◆ What you are asked to do: Every line from the start of the data through the line containing "disorder into insight.*" should be retyped exactly; the pictures should not.

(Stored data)
Segment Open
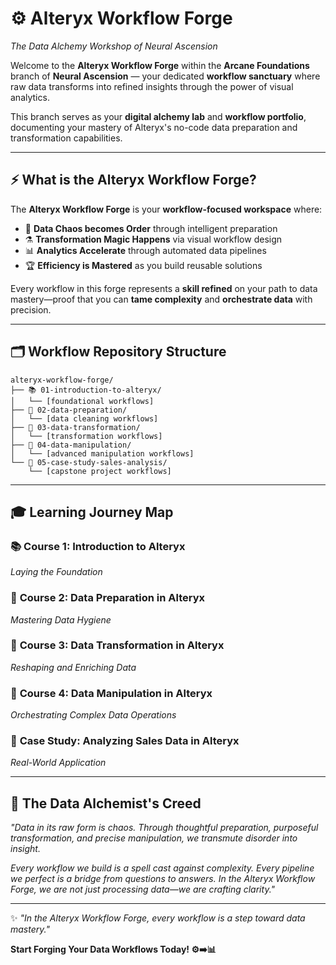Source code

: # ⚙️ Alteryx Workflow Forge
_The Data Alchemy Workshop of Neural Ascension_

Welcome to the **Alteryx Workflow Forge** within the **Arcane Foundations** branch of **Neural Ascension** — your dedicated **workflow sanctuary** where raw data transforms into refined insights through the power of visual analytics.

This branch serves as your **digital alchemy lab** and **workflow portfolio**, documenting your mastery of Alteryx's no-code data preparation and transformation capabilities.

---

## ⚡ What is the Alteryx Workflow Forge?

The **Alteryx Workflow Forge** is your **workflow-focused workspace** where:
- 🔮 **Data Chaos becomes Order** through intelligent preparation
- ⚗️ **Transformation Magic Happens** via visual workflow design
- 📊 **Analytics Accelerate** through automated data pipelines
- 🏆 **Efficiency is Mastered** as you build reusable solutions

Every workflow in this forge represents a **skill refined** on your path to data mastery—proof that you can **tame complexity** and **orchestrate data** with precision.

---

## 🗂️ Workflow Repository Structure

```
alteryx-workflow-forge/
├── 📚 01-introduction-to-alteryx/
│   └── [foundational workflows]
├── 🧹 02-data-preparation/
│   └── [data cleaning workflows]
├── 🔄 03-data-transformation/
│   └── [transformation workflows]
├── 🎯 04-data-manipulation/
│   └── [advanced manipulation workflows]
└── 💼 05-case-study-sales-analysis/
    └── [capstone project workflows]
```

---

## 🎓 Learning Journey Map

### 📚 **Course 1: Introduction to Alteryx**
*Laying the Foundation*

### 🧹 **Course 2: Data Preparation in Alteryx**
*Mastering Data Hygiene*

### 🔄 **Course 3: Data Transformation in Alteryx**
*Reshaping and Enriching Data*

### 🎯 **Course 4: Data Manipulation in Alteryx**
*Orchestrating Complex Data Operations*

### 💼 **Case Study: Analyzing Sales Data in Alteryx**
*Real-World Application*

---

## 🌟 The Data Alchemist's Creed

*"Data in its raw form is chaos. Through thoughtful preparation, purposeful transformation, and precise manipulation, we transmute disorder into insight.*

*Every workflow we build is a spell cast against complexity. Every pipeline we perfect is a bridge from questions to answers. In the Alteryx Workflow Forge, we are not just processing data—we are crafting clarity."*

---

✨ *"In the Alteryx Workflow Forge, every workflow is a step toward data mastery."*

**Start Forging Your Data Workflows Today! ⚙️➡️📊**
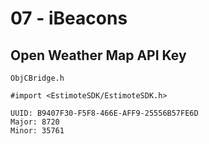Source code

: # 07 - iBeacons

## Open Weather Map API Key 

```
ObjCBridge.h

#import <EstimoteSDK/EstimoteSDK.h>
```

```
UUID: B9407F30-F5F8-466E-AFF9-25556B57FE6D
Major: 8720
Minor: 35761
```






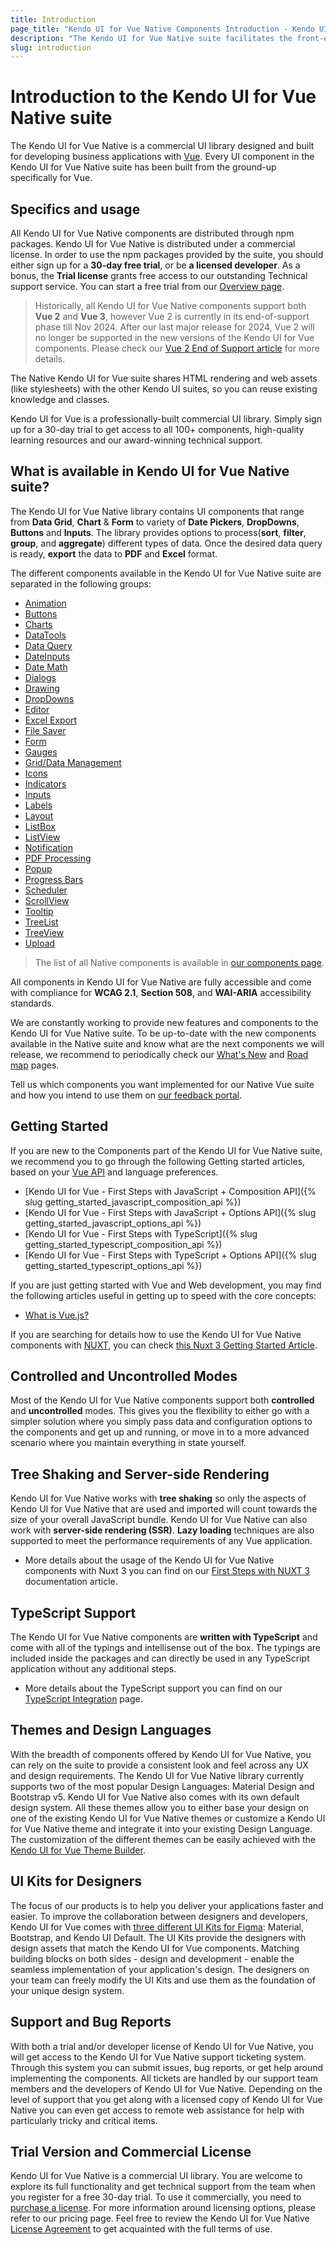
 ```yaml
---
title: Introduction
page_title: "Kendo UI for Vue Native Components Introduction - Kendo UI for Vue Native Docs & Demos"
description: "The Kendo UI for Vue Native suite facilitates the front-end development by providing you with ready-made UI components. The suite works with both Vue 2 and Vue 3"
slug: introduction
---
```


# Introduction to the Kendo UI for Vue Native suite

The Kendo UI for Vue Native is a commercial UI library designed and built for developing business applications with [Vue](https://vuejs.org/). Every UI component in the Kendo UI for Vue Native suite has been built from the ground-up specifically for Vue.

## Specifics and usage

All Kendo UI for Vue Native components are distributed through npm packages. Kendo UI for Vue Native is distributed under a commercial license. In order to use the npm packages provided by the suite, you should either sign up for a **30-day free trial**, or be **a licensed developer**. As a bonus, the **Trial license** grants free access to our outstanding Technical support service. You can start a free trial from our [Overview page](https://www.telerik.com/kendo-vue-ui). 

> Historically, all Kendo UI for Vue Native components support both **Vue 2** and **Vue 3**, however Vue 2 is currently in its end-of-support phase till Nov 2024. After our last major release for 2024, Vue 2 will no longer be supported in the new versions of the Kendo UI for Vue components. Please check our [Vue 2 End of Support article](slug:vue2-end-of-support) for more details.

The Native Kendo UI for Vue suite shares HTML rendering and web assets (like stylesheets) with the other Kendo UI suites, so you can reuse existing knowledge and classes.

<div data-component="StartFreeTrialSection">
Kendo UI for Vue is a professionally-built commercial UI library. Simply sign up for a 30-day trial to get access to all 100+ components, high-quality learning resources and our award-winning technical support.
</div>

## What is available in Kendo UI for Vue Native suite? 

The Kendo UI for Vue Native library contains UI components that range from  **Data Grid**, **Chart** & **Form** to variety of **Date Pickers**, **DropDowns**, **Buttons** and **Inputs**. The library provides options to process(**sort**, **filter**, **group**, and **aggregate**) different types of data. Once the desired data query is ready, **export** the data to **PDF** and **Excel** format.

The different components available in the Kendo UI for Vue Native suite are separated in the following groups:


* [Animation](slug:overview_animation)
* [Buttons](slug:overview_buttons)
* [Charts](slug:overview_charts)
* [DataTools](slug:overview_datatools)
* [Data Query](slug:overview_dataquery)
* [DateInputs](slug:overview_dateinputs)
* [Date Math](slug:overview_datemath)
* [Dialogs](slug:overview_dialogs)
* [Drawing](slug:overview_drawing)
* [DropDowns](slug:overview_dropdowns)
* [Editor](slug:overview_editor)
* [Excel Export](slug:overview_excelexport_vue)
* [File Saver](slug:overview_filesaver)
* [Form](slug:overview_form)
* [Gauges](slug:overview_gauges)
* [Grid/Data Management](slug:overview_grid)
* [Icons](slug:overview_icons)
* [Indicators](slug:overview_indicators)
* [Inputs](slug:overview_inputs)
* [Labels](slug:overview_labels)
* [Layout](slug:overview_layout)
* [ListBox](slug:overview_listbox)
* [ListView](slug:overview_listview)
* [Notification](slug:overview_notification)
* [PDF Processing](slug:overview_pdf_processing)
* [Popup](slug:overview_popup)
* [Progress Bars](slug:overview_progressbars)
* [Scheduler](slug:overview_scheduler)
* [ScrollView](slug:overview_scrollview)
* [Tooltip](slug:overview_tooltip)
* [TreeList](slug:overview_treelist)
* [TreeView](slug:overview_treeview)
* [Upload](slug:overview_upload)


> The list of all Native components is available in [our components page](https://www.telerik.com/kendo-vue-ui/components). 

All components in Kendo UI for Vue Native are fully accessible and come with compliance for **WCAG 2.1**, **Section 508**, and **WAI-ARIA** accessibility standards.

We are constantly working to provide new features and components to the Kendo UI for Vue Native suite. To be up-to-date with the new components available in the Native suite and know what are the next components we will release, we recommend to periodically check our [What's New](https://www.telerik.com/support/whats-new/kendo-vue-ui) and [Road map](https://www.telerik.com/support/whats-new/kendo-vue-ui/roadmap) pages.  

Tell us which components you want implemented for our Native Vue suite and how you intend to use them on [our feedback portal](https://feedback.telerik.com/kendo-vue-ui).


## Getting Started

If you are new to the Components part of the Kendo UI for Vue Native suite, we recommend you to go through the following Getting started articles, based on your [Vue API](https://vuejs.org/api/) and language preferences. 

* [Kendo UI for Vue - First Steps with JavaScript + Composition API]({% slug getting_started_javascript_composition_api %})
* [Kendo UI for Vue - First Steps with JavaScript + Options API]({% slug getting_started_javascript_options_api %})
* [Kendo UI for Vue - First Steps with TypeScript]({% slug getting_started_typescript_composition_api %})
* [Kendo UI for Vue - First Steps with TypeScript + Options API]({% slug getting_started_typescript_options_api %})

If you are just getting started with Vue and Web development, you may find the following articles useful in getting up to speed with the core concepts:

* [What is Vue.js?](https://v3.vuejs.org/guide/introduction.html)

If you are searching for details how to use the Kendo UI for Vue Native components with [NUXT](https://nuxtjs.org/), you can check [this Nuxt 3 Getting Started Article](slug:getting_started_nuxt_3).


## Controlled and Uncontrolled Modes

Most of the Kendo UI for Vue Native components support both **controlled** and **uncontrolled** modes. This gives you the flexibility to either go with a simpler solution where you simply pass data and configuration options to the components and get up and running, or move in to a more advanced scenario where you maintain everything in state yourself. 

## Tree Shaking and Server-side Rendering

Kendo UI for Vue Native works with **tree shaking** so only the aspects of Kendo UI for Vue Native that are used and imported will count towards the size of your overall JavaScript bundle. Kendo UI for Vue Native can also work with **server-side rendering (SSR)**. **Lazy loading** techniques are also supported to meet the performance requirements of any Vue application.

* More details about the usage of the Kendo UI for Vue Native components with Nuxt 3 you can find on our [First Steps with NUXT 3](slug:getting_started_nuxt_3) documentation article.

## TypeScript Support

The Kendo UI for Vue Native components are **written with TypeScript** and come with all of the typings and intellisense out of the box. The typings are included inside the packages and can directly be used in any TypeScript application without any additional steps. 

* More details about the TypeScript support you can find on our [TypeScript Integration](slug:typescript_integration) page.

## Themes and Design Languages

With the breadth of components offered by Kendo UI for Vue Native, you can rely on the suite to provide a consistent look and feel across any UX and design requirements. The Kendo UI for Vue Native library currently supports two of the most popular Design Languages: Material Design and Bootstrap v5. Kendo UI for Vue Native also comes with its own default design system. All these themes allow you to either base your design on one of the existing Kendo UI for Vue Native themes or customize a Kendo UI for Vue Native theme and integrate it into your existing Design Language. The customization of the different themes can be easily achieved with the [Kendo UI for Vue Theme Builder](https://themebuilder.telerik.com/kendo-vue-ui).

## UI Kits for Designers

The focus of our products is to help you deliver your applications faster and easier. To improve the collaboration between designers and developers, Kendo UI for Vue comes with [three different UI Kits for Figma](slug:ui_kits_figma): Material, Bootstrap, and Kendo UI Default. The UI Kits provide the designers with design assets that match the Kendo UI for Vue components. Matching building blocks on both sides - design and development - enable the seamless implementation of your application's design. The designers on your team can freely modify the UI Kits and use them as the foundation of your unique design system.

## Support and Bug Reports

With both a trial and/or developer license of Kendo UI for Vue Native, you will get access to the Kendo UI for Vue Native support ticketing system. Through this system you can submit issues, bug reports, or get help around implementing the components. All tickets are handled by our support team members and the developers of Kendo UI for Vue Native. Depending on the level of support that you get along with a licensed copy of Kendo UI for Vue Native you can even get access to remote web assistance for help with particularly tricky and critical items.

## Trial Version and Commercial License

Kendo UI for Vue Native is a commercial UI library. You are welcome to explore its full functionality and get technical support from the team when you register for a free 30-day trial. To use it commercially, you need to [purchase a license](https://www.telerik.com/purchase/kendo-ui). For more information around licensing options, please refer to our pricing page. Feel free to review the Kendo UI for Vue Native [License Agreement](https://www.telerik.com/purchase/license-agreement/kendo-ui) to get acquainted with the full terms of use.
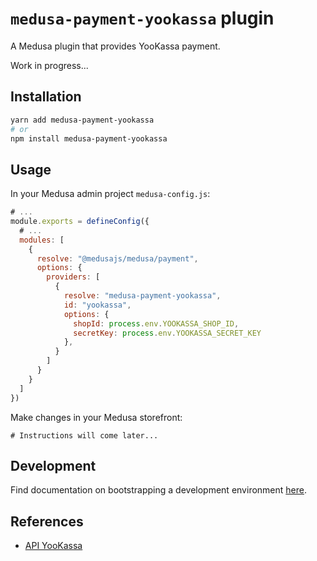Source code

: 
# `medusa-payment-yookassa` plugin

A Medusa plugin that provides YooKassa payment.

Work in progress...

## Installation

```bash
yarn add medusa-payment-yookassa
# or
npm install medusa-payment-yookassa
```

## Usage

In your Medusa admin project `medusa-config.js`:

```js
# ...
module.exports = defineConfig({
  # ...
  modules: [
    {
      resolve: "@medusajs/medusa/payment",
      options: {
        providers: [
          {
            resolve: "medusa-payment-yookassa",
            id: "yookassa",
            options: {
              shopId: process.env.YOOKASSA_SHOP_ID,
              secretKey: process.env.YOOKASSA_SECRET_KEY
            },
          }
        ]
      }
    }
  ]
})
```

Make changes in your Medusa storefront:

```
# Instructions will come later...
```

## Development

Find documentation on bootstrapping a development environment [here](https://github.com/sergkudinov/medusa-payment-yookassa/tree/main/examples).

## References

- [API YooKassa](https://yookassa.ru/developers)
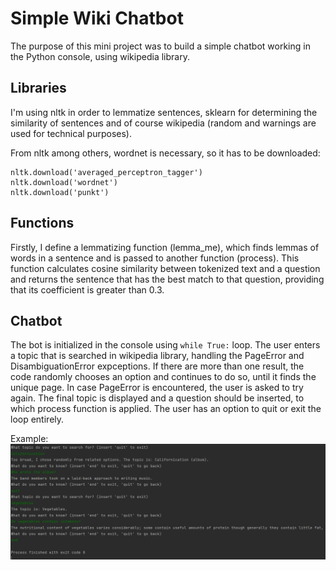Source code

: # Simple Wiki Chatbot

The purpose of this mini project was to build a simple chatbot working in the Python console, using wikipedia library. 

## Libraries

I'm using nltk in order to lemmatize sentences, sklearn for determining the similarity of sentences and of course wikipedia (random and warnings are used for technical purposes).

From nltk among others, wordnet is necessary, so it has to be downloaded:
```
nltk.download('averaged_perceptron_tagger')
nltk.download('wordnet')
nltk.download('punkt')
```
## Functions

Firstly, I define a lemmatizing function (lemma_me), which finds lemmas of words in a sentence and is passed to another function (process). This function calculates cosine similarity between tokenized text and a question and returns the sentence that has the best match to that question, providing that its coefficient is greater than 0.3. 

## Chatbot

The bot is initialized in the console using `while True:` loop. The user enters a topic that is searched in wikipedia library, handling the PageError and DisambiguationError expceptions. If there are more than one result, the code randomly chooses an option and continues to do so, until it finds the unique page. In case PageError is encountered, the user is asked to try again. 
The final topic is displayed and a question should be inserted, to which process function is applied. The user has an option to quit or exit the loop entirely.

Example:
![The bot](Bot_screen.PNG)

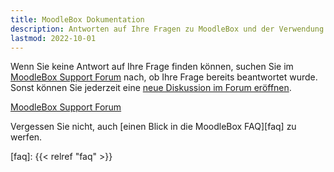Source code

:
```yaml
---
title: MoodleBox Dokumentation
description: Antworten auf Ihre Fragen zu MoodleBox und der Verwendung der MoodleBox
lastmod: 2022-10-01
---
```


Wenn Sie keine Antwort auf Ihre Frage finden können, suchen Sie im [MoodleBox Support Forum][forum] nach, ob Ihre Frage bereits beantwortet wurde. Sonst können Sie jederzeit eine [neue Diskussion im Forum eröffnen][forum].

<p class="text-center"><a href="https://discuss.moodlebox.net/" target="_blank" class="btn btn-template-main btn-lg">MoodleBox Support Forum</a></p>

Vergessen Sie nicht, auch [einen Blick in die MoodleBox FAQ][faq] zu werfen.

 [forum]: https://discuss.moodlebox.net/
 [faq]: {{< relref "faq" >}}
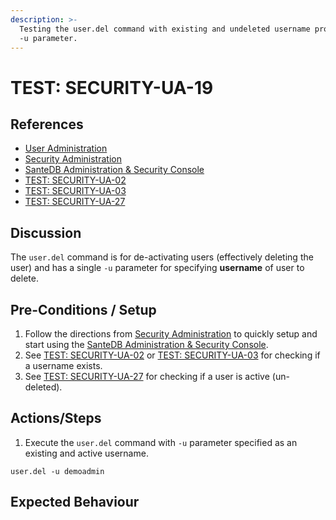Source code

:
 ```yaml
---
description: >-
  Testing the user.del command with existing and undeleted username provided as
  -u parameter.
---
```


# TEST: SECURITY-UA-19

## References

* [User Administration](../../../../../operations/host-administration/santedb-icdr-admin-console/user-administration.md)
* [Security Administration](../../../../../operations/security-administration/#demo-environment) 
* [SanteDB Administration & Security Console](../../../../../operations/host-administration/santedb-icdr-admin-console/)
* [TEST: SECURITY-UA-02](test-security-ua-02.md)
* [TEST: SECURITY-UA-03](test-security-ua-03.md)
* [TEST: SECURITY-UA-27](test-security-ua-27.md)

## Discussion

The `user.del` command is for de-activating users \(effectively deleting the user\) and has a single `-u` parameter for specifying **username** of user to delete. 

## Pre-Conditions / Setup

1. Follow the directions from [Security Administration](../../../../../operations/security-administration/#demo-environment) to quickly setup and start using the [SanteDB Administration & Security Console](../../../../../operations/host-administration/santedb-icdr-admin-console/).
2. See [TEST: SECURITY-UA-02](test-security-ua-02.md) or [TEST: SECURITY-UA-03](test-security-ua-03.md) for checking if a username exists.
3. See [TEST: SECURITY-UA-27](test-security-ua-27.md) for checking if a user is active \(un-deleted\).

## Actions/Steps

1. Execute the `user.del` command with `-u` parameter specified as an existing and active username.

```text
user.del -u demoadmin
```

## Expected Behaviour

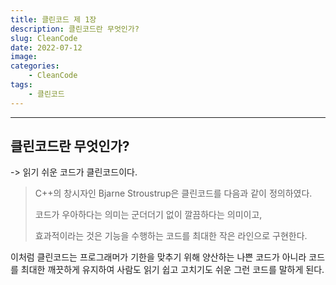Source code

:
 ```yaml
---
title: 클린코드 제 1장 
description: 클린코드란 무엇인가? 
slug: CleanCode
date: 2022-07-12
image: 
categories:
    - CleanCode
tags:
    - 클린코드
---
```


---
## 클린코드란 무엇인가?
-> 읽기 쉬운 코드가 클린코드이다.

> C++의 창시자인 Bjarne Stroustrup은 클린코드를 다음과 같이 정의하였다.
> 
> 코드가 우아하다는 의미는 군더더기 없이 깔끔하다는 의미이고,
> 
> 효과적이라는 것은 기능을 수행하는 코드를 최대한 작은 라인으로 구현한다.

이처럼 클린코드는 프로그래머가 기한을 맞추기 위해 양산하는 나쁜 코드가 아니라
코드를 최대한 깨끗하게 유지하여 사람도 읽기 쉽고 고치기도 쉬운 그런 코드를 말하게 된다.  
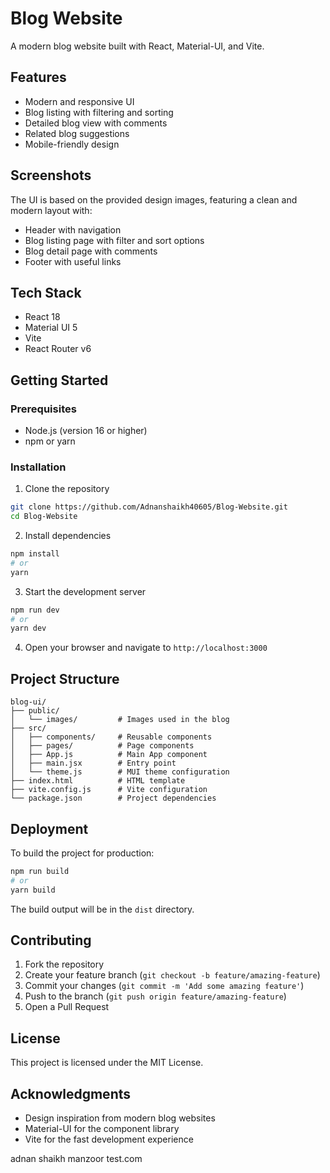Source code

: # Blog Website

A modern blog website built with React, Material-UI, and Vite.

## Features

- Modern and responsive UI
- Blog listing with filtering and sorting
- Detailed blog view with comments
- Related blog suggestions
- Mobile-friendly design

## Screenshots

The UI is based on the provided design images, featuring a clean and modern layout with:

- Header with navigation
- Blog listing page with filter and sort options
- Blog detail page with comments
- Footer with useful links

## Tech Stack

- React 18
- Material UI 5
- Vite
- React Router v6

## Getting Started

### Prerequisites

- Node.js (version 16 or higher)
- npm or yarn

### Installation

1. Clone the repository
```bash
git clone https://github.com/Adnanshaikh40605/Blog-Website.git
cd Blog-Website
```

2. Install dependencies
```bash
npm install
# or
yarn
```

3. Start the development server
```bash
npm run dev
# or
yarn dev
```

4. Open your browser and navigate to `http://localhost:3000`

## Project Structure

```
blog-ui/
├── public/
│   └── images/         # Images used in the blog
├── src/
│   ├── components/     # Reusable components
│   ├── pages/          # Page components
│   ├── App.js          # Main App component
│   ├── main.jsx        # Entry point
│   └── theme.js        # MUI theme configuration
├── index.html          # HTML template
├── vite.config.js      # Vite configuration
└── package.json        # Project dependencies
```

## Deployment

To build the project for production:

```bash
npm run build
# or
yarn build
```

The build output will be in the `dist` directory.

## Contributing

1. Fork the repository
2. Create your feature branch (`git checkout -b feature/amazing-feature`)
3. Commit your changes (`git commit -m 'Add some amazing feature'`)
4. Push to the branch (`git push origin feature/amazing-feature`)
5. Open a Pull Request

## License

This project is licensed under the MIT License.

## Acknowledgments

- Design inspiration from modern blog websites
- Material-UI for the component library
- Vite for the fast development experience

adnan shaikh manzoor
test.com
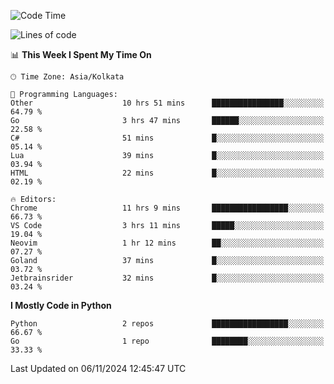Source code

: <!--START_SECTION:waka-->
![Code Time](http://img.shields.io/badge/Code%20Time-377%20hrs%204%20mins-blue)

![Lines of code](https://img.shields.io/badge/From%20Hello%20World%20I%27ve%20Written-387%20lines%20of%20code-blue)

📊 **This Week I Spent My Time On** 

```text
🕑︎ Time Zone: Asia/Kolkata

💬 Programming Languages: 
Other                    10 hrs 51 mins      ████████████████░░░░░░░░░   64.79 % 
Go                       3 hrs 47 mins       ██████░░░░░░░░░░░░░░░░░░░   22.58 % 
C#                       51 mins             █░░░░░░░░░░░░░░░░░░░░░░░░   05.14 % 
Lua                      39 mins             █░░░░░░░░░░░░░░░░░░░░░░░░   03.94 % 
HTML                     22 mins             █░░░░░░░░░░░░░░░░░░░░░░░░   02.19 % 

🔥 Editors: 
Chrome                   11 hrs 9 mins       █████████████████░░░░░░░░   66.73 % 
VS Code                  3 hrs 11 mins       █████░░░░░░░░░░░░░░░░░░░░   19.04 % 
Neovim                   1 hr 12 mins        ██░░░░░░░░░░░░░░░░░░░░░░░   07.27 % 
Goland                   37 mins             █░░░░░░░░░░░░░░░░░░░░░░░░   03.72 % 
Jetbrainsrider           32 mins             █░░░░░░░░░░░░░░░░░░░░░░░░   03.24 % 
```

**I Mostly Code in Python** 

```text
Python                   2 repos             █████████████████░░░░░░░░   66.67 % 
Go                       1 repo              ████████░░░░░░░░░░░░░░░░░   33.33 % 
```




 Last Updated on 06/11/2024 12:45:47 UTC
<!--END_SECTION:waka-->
Segment Closed
◆ Response to this exercise:
Source code

: # ⚙️ Alteryx Workflow Forge
_The Data Alchemy Workshop of Neural Ascension_

Welcome to the **Alteryx Workflow Forge** within the **Arcane Foundations** branch of **Neural Ascension** — your dedicated **workflow sanctuary** where raw data transforms into refined insights through the power of visual analytics.

This branch serves as your **digital alchemy lab** and **workflow portfolio**, documenting your mastery of Alteryx's no-code data preparation and transformation capabilities.

---

## ⚡ What is the Alteryx Workflow Forge?

The **Alteryx Workflow Forge** is your **workflow-focused workspace** where:
- 🔮 **Data Chaos becomes Order** through intelligent preparation
- ⚗️ **Transformation Magic Happens** via visual workflow design
- 📊 **Analytics Accelerate** through automated data pipelines
- 🏆 **Efficiency is Mastered** as you build reusable solutions

Every workflow in this forge represents a **skill refined** on your path to data mastery—proof that you can **tame complexity** and **orchestrate data** with precision.

---

## 🗂️ Workflow Repository Structure

```
alteryx-workflow-forge/
├── 📚 01-introduction-to-alteryx/
│   └── [foundational workflows]
├── 🧹 02-data-preparation/
│   └── [data cleaning workflows]
├── 🔄 03-data-transformation/
│   └── [transformation workflows]
├── 🎯 04-data-manipulation/
│   └── [advanced manipulation workflows]
└── 💼 05-case-study-sales-analysis/
    └── [capstone project workflows]
```

---

## 🎓 Learning Journey Map

### 📚 **Course 1: Introduction to Alteryx**
*Laying the Foundation*

### 🧹 **Course 2: Data Preparation in Alteryx**
*Mastering Data Hygiene*

### 🔄 **Course 3: Data Transformation in Alteryx**
*Reshaping and Enriching Data*

### 🎯 **Course 4: Data Manipulation in Alteryx**
*Orchestrating Complex Data Operations*

### 💼 **Case Study: Analyzing Sales Data in Alteryx**
*Real-World Application*

---

## 🌟 The Data Alchemist's Creed

*"Data in its raw form is chaos. Through thoughtful preparation, purposeful transformation, and precise manipulation, we transmute disorder into insight.*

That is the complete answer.